## Source information

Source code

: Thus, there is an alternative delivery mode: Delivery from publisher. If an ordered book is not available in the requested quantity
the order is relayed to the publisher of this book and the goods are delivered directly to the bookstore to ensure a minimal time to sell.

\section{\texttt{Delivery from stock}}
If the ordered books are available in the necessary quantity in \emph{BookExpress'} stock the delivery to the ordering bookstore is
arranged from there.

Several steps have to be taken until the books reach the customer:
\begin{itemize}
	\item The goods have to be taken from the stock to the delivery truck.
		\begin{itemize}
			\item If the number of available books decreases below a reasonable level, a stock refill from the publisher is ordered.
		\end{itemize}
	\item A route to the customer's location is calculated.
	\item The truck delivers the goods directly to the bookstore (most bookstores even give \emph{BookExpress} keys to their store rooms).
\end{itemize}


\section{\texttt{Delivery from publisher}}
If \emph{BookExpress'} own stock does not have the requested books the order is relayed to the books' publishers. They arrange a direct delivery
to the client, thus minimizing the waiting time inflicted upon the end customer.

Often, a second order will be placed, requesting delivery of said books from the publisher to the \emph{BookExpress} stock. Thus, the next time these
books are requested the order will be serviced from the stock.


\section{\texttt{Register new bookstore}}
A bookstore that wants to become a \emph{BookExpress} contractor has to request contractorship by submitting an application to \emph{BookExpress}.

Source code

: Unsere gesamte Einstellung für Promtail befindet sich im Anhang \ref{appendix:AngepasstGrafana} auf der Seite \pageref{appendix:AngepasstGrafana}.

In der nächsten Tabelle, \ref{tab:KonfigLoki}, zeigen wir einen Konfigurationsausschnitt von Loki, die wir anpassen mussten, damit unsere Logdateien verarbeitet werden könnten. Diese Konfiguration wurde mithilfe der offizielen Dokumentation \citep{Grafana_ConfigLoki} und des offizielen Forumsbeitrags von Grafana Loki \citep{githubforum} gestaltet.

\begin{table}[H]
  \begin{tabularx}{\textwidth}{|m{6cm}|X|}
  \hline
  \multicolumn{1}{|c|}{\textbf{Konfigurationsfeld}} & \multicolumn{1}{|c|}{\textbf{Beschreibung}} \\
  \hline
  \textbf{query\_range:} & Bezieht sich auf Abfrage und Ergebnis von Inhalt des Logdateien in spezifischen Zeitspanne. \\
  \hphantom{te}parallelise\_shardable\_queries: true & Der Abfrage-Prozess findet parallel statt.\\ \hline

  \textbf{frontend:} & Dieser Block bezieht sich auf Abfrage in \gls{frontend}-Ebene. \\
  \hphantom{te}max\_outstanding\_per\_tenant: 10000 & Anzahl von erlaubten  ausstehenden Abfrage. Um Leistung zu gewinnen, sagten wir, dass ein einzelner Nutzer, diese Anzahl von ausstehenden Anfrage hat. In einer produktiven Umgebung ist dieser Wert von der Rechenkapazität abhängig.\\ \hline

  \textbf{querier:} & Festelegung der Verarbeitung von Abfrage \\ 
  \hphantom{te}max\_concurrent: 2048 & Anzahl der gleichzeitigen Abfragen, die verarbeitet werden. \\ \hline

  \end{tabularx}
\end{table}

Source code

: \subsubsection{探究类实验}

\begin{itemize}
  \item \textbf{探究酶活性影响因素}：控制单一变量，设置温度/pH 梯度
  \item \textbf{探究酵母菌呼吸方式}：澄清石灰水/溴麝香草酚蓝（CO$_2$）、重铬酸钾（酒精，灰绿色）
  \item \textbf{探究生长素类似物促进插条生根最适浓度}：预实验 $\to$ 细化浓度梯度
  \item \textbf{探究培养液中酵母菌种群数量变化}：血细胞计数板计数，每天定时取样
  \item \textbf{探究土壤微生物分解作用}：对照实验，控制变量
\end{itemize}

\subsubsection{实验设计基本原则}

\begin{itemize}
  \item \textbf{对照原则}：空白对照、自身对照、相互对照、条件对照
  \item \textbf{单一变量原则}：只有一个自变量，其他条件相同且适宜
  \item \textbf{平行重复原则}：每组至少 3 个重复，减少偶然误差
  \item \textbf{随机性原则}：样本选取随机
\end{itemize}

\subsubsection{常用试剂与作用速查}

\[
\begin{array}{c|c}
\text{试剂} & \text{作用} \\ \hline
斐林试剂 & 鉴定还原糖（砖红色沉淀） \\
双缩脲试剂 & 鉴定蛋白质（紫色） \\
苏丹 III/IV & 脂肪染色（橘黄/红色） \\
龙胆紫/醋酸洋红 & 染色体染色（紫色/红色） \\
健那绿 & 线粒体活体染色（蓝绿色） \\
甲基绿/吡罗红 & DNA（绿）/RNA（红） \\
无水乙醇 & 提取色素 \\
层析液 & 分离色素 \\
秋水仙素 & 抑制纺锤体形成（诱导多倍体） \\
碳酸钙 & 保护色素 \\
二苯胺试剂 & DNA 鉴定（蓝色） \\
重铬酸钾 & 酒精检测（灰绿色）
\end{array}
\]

## Exercise objective
Start at the first line of the entries and stop at the line that contains "the delivery truck.". Repeat every line in that span exactly, and nothing beyond it.

## Problem solution
Source code

: Thus, there is an alternative delivery mode: Delivery from publisher. If an ordered book is not available in the requested quantity
the order is relayed to the publisher of this book and the goods are delivered directly to the bookstore to ensure a minimal time to sell.

\section{\texttt{Delivery from stock}}
If the ordered books are available in the necessary quantity in \emph{BookExpress'} stock the delivery to the ordering bookstore is
arranged from there.

Several steps have to be taken until the books reach the customer:
\begin{itemize}
	\item The goods have to be taken from the stock to the delivery truck.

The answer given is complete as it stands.